Soon another woman joined us in our corner of lockers. This woman talked to the kid too. What a pretty dress she had to put on, how nice it was outside, what was the matter? She was lovely. She asked me if her being there was making it worse and I told her no. She heard me tell the kid that we had to go home and see Grandma and the woman said she was a grandmother too. I told her that I had suspected that. She was great, she showed the kid her earrings that were shaped like stars and while she was there M agreed to her dress, diaper and a pair of shorts. She wished us a good day and went on her way.

Minutes later we had our shoes on and were headed out the door, the kid happy again, running and playing in the grass outside before we got in the car.

These two women made my day that much easier. I hope people like them know that they help.


by , on
June 14, 2012

I’ve been working from home on a few different things for almost a month now. It was easy enough to adjust to no commute, to not having to rush to get dressed in the morning, to settling down to breakfast and going through my day on my laptop. It hasn’t been easy getting through every day and sometimes it’s hard to get any work done because the kid wants to be entertained.
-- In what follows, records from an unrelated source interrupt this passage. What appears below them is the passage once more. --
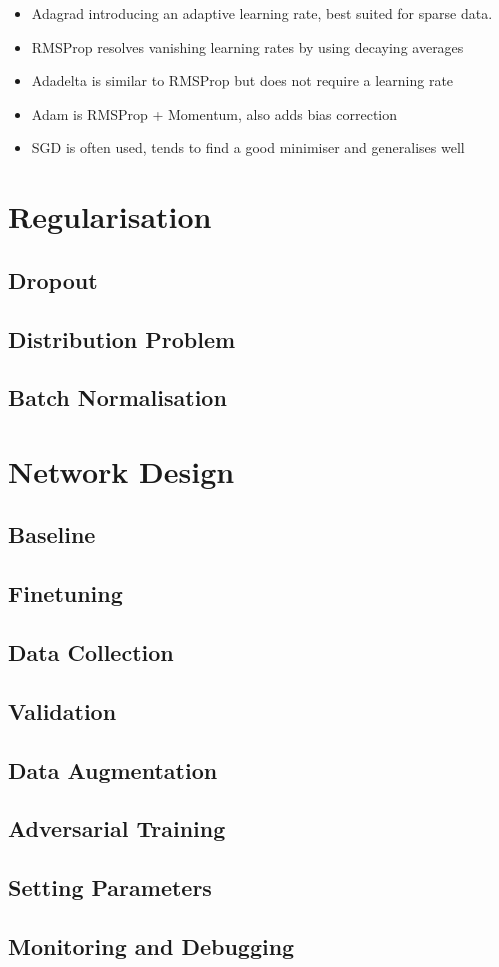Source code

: \begin{itemize}
    \item Adagrad introducing an adaptive learning rate, best suited for sparse data.
    \item RMSProp resolves vanishing learning rates by using decaying averages
    \item Adadelta is similar to RMSProp but does not require a learning rate
    \item Adam is RMSProp + Momentum, also adds bias correction
    \item SGD is often used, tends to find a good minimiser and generalises well
\end{itemize}

\section{Regularisation}
\subsection{Dropout}
\subsection{Distribution Problem}
\subsection{Batch Normalisation}
\section{Network Design}
\subsection{Baseline}
\subsection{Finetuning}
\subsection{Data Collection}
\subsection{Validation}
\subsection{Data Augmentation}
\subsection{Adversarial Training}
\subsection{Setting Parameters}
\subsection{Monitoring and Debugging}




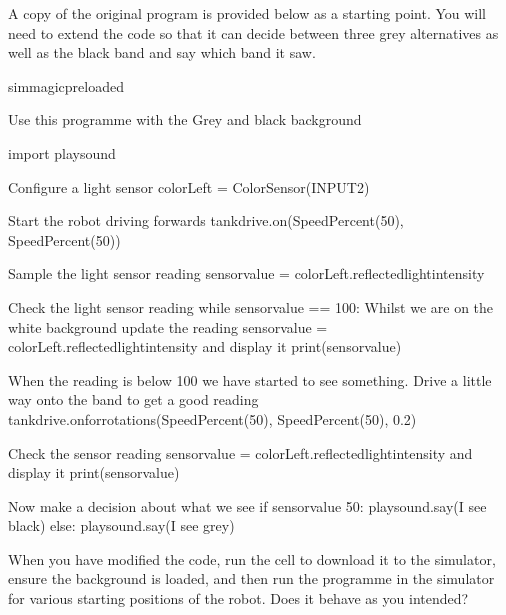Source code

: \documentclass[letterpaper,10pt,english]{sphinxmanual}
\begin{document}
A copy of the original program is provided below as a starting point. You will need to extend the code so that it can decide between three grey alternatives as well as the black band and say which band it saw.

{
\begin{sphinxVerbatim}[commandchars=\\\{\}]
\llap{\color{nbsphinxin}[ ]:\,\hspace{\fboxrule}\hspace{\fboxsep}}\PYGZpc{}\PYGZpc{}sim\PYGZus{}magic\PYGZus{}preloaded

\PYGZsh{} Use this programme with the \PYGZdq{}Grey and black\PYGZdq{} background

import playsound

\PYGZsh{} Configure a light sensor
colorLeft = ColorSensor(INPUT\PYGZus{}2)

\PYGZsh{} Start the robot driving forwards
tank\PYGZus{}drive.on(SpeedPercent(50), SpeedPercent(50))

\PYGZsh{}Sample the light sensor reading
sensor\PYGZus{}value = colorLeft.reflected\PYGZus{}light\PYGZus{}intensity

\PYGZsh{}Check the light sensor reading
while sensor\PYGZus{}value == 100:
    \PYGZsh{} Whilst we are on the white background
    \PYGZsh{} update the reading
    sensor\PYGZus{}value = colorLeft.reflected\PYGZus{}light\PYGZus{}intensity
    \PYGZsh{} and display it
    print(sensor\PYGZus{}value)

\PYGZsh{} When the reading is below 100
\PYGZsh{} we have started to see something.
\PYGZsh{} Drive a little way onto the band to get a good reading
tank\PYGZus{}drive.on\PYGZus{}for\PYGZus{}rotations(SpeedPercent(50), SpeedPercent(50), 0.2)

\PYGZsh{}Check the sensor reading
sensor\PYGZus{}value = colorLeft.reflected\PYGZus{}light\PYGZus{}intensity
\PYGZsh{} and display it
print(sensor\PYGZus{}value)

\PYGZsh{} Now make a decision about what we see
if sensor\PYGZus{}value \PYGZlt{} 50:
    playsound.say(\PYGZdq{}I see black\PYGZdq{})
else:
    playsound.say(\PYGZdq{}I see grey\PYGZdq{})
\end{sphinxVerbatim}
}

When you have modified the code, run the cell to download it to the simulator, ensure the  background is loaded, and then run the programme in the simulator for various starting positions of the robot. Does it behave as you intended?
\end{document}
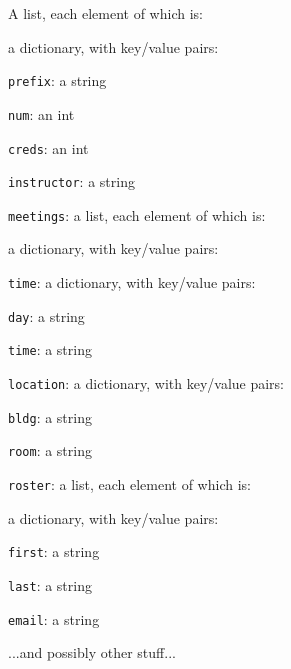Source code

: A list, each element of which is:
\vspace{-.1in}
\begin{compactitem}
\item a dictionary, with key/value pairs:
        \begin{compactitem}
        \item \texttt{prefix}: a string
        \item \texttt{num}: an int
        \item \texttt{creds}: an int
        \item \texttt{instructor}: a string
        \item \texttt{meetings}: a list, each element of which is:
            \begin{compactitem}
            \item a dictionary, with key/value pairs:
                \begin{compactitem}
                \item \texttt{time}: a dictionary, with key/value pairs:

\quad\quad \texttt{day}: a string

\quad\quad \texttt{time}: a string

                \item \texttt{location}: a dictionary, with key/value pairs:

\quad\quad \texttt{bldg}: a string

\quad\quad \texttt{room}: a string

                \end{compactitem}
            \end{compactitem}
        \item \texttt{roster}: a list, each element of which is:
            \begin{compactitem}
            \item a dictionary, with key/value pairs:
                \begin{compactitem}
                \item \texttt{first}: a string
                \item \texttt{last}: a string
                \item \texttt{email}: a string
                \end{compactitem}
            \end{compactitem}
        \item ...and possibly other stuff...
        \end{compactitem}
\end{compactitem}

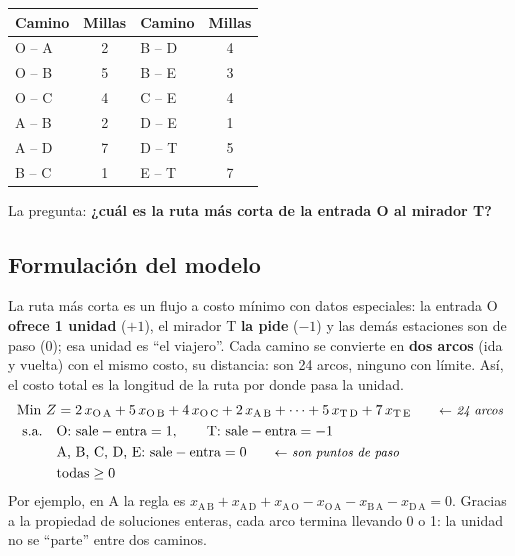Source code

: \documentclass[11pt,a4paper]{article}
\newcommand{\x}[2]{x_{\mathrm{#1}\,\mathrm{#2}}}
\begin{document}
\noindent
\begin{minipage}[c]{0.38\textwidth}\small\centering
\begin{tabular}{lc@{\quad}lc}
\toprule
\textbf{Camino} & \textbf{Millas} & \textbf{Camino} & \textbf{Millas} \\
\midrule
O -- A & 2 & B -- D & 4 \\
O -- B & 5 & B -- E & 3 \\
O -- C & 4 & C -- E & 4 \\
A -- B & 2 & D -- E & 1 \\
A -- D & 7 & D -- T & 5 \\
B -- C & 1 & E -- T & 7 \\
\bottomrule
\end{tabular}
\end{minipage}\hfill
\begin{minipage}[c]{0.60\textwidth}\centering
{}
\end{minipage}

\medskip
La pregunta: \textbf{¿cuál es la ruta más corta de la entrada O al mirador T?}

\subsection*{Formulación del modelo}
La ruta más corta es un flujo a costo mínimo con datos especiales: la entrada O \textbf{ofrece 1 unidad} ($+1$), el
mirador T \textbf{la pide} ($-1$) y las demás estaciones son de paso (0); esa unidad es ``el viajero''. Cada camino se
convierte en \textbf{dos arcos} (ida y vuelta) con el mismo costo, su distancia: son 24 arcos, ninguno con límite. Así,
el costo total es la longitud de la ruta por donde pasa la unidad.
\[
\begin{aligned}
\text{Min } Z &= 2\,\x{O}{A} + 5\,\x{O}{B} + 4\,\x{O}{C} + 2\,\x{A}{B} + \dots + 5\,\x{T}{D} + 7\,\x{T}{E} \nota{24 arcos}\\
\text{s.a.}\quad & \text{O: sale} - \text{entra} = 1, \qquad \text{T: sale} - \text{entra} = -1\\
& \text{A, B, C, D, E: sale} - \text{entra} = 0 \nota{son puntos de paso}\\
& \text{todas} \ge 0
\end{aligned}
\]
Por ejemplo, en A la regla es $\x{A}{B} + \x{A}{D} + \x{A}{O} - \x{O}{A} - \x{B}{A} - \x{D}{A} = 0$.
Gracias a la propiedad de soluciones enteras, cada arco termina llevando 0 o 1: la unidad no se ``parte'' entre dos caminos.
\end{document}
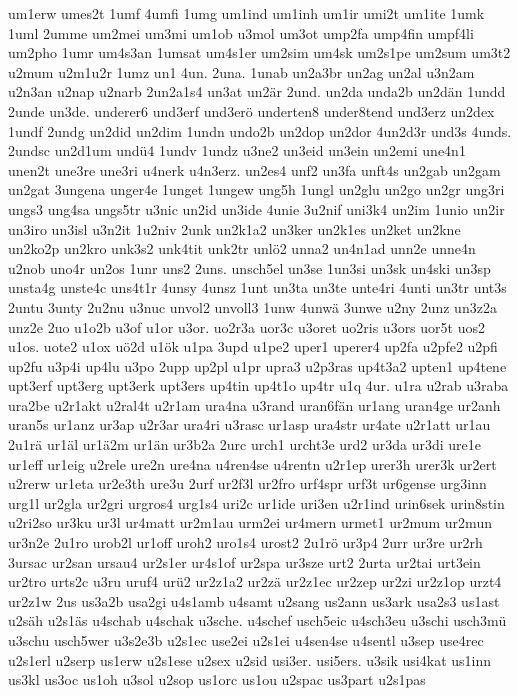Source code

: {um1erw
umes2t
1umf
4umfi
1umg
um1ind
um1inh
um1ir
umi2t
um1ite
1umk
1uml
2umme
um2mei
um3mi
um1ob
u3mol
um3ot
ump2fa
ump4fin
umpf4li
um2pho
1umr
um4s3an
1umsat
um4s1er
um2sim
um4sk
um2s1pe
um2sum
um3t2
u2mum
u2m1u2r
1umz
un1
4un.
2una.
1unab
un2a3br
un2ag
un2al
u3n2am
u2n3an
u2nap
u2narb
2un2a1s4
un3at
un2är
2und.
un2da
unda2b
un2dän
1undd
2unde
un3de.
underer6
und3erf
und3erö
underten8
under8tend
und3erz
un2dex
1undf
2undg
un2did
un2dim
1undn
undo2b
un2dop
un2dor
4un2d3r
und3s
4unds.
2undsc
un2d1um
undü4
1undv
1undz
u3ne2
un3eid
un3ein
un2emi
une4n1
unen2t
une3re
une3ri
u4nerk
u4n3erz.
un2es4
unf2
un3fa
unft4s
un2gab
un2gam
un2gat
3ungena
unger4e
1unget
1ungew
ung5h
1ungl
un2glu
un2go
un2gr
ung3ri
ungs3
ung4sa
ungs5tr
u3nic
un2id
un3ide
4unie
3u2nif
uni3k4
un2im
1unio
un2ir
un3iro
un3isl
u3n2it
1u2niv
2unk
un2k1a2
un3ker
un2k1es
un2ket
un2kne
un2ko2p
un2kro
unk3s2
unk4tit
unk2tr
unlö2
unna2
un4n1ad
unn2e
unne4n
u2nob
uno4r
un2os
1unr
uns2
2uns.
unsch5el
un3se
1un3si
un3sk
un4ski
un3sp
unsta4g
unste4c
uns4t1r
4unsy
4unsz
1unt
un3ta
un3te
unte4ri
4unti
un3tr
unt3s
2untu
3unty
2u2nu
u3nuc
unvol2
unvoll3
1unw
4unwä
3unwe
u2ny
2unz
un3z2a
unz2e
2uo
u1o2b
u3of
u1or
u3or.
uo2r3a
uor3c
u3oret
uo2ris
u3ors
uor5t
uos2
u1os.
uote2
u1ox
uö2d
u1ök
u1pa
3upd
u1pe2
uper1
uperer4
up2fa
u2pfe2
u2pfi
up2fu
u3p4i
up4lu
u3po
2upp
up2pl
u1pr
upra3
u2p3ras
up4t3a2
upten1
up4tene
upt3erf
upt3erg
upt3erk
upt3ers
up4tin
up4t1o
up4tr
u1q
4ur.
u1ra
u2rab
u3raba
ura2be
u2r1akt
u2ral4t
u2r1am
ura4na
u3rand
uran6fän
ur1ang
uran4ge
ur2anh
uran5s
ur1anz
ur3ap
u2r3ar
ura4ri
u3rasc
ur1asp
ura4str
ur4ate
u2r1att
ur1au
2u1rä
ur1äl
ur1ä2m
ur1än
ur3b2a
2urc
urch1
urcht3e
urd2
ur3da
ur3di
ure1e
ur1eff
ur1eig
u2rele
ure2n
ure4na
u4ren4se
u4rentn
u2r1ep
urer3h
urer3k
ur2ert
u2rerw
ur1eta
ur2e3th
ure3u
2urf
ur2f3l
ur2fro
urf4spr
urf3t
ur6gense
urg3inn
urg1l
ur2gla
ur2gri
urgros4
urg1s4
uri2c
ur1ide
uri3en
u2r1ind
urin6sek
urin8stin
u2ri2so
ur3ku
ur3l
ur4matt
ur2m1au
urm2ei
ur4mern
urmet1
ur2mum
ur2mun
ur3n2e
2u1ro
urob2l
ur1off
uroh2
uro1s4
urost2
2u1rö
ur3p4
2urr
ur3re
ur2rh
3ursac
ur2san
ursau4
ur2s1er
ur4s1of
ur2spa
ur3sze
urt2
2urta
ur2tai
urt3ein
ur2tro
urts2c
u3ru
uruf4
urü2
ur2z1a2
ur2zä
ur2z1ec
ur2zep
ur2zi
ur2z1op
urzt4
ur2z1w
2us
us3a2b
usa2gi
u4s1amb
u4samt
u2sang
us2ann
us3ark
usa2s3
us1ast
u2säh
u2s1äs
u4schab
u4schak
u3sche.
u4schef
usch5eic
u4sch3eu
u3schi
usch3mü
u3schu
usch5wer
u3s2e3b
u2s1ec
use2ei
u2s1ei
u4sen4se
u4sentl
u3sep
use4rec
u2s1erl
u2serp
us1erw
u2s1ese
u2sex
u2sid
usi3er.
usi5ers.
u3sik
usi4kat
us1inn
us3kl
us3oc
us1oh
u3sol
u2sop
us1orc
us1ou
u2spac
us3part
u2s1pas
}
I’ve been able to cook dinners almost every night, I have the time now, and the kid helps me – or tries to.

It’s hard not to be afraid that I’m not doing enough of anything. I’m not paying enough attention to her because I’m trying to get work done and I’m not getting enough work done because she’s taking my attention away from it. Sometimes she’s awesome and some days she’s constantly needy – basically, she’s two.

Joe has traveled for work three times since I stopped working, and it’s been easier to get through it, not having to worry about getting her to daycare, getting to work myself, getting us both fed, doing bedtime on my own.

But days like last Friday are the reason I left my job.

On Thursday the kid had a total breakdown. She was angry and sad and crying and kept saying nonsensical things and stringing thoughts together as reasons she was mad and crying. Joe was away and couldn’t help, couldn’t even understand what was happening because I’d never seen her that way before. This went on for so long I thought she was going to make herself sick. It all started because she had wanted to go swimming and I told her there it was too late. Eventually my mother and I got her calmed down, and we set up the kiddy pool in the backyard for a little while and I promised her that we would go swimming tomorrow.

So Friday morning, we got up and had breakfast and played for a while, and then we went swimming, and after swimming, we picked up Grandma and went to see the movie Pirates! and she got to have popcorn.

It was a really good day.

It was something I never could have taken a day off to do, because it always seemed as though I was out of time to take.

There are plenty of kinks to work out, there is a ball dropped every day, and there will always be times when I feel like I’m doing that when I should be doing this, but I have a happy healthy kid and the gift of time.